Two Invasive Plant Projects Launched
Curlyleaf pondweed and Eurasian watermilfoil are major pests in Minnesota, occurring in over 750 and 280 water bodies respectively, disrupting recreation, and suppressing native species. While some methods to control these plants are already available, cost- effective and environmentally-sound options are needed. That’s where Dr. Ray Newman’s work comes into play. Starting this fall, Dr. Newman and his team are investigating biological control of Eurasian watermilfoil by a small native insect called the milfoil weevil. This weevil has been shown to reduce Eurasian watermilfoil in some lakes; however, something appears to be limiting its effectiveness in others. Dr. Newman suspects that bluegills, which feed on the weevils, are the culprits. To test his hypothesis, Dr. Newman will use vinyl experimental enclosures (similar to those pictured) in test lakes to determine if altering the sunfish population densities and size structures can create a quality fishery while also enhancing the milfoil weevil’s ability to safely and affordably control Eurasian watermilfoil.
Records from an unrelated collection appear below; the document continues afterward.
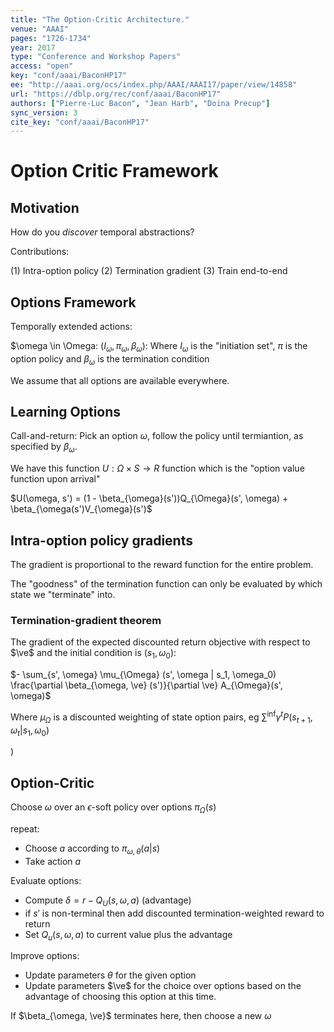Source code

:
 ```yaml
---
title: "The Option-Critic Architecture."
venue: "AAAI"
pages: "1726-1734"
year: 2017
type: "Conference and Workshop Papers"
access: "open"
key: "conf/aaai/BaconHP17"
ee: "http://aaai.org/ocs/index.php/AAAI/AAAI17/paper/view/14858"
url: "https://dblp.org/rec/conf/aaai/BaconHP17"
authors: ["Pierre-Luc Bacon", "Jean Harb", "Doina Precup"]
sync_version: 3
cite_key: "conf/aaai/BaconHP17"
---
```

# Option Critic Framework

## Motivation

How do you *discover* temporal abstractions?

Contributions:

 (1) Intra-option policy
 (2) Termination gradient
 (3) Train end-to-end

## Options Framework

Temporally extended actions:

$\omega \in \Omega: $(I_{\omega}, \pi_{\omega}, \beta_{\omega})$: Where $I_{\omega}$
is the "initiation set", $\pi$ is the option policy and $\beta_{\omega}$ is the termination condition

We assume that all options are available everywhere.

## Learning Options

Call-and-return: Pick an option $\omega$, follow the policy until termiantion,
as specified by $\beta_{\omega}$.

We have this function $U : \Omega \times S \to R$ function which
is the "option value function upon arrival"

$U(\omega, s') = (1 - \beta_{\omega}(s'))Q_{\Omega}(s', \omega) + \beta_{\omega(s')V_{\omega}(s')$

## Intra-option policy gradients

The gradient is proportional to the reward function for the entire problem.

The "goodness" of the termination function can only be evaluated by
which state we "terminate" into.

### Termination-gradient theorem

The gradient of the expected discounted return objective with respect to $\ve$
and the initial condition is ($s_1, \omega_0$):

$- \sum_{s', \omega} \mu_{\Omega} (s', \omega | s_1, \omega_0) \frac{\partial \beta_{\omega, \ve} (s')}{\partial \ve} A_{\Omega}(s', \omega)$

Where $\mu_{\Omega}$ is a discounted weighting of state option pairs, eg $\sum^\inf \gamma^tP(s_{t + 1}, \omega_t|s_1, \omega_0)$

)

## Option-Critic

Choose $\omega$ over an $\epsilon$-soft policy over options $\pi_{\Omega}(s)$

repeat:

 - Choose $a$ according to $\pi_{\omega, \theta}(a | s)$
 - Take action $a$

 Evaluate options:
  - Compute $\delta = r - Q_U(s, \omega, a)$ (advantage)
  - if $s'$ is non-terminal then add discounted termination-weighted reward to return
  - Set $Q_u(s, \omega, a)$ to current value plus the advantage

 Improve options:
  - Update parameters $\theta$ for the given option
  - Update parameters $\ve$ for the choice over options based on the
    advantage of choosing this option at this time.

 If $\beta_{\omega, \ve}$ terminates here, then choose a new $\omega$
Dr. Newman will also be analyzing data collected over the last 10-15 years by the Minnesota DNR, the University, watershed districts, and others on the response of curlyleaf pondweed—and native plants—to management. Gathering and analyzing this data will answer several questions: 1) how many subsequent herbicide treatments are needed for effective control 2) what time of year and/or how broadly applied should the treatments be to produce the best results and 3) how do native plants respond to curly leaf herbicide treatments? Dr. Newman hopes to have results to share by December, 2016.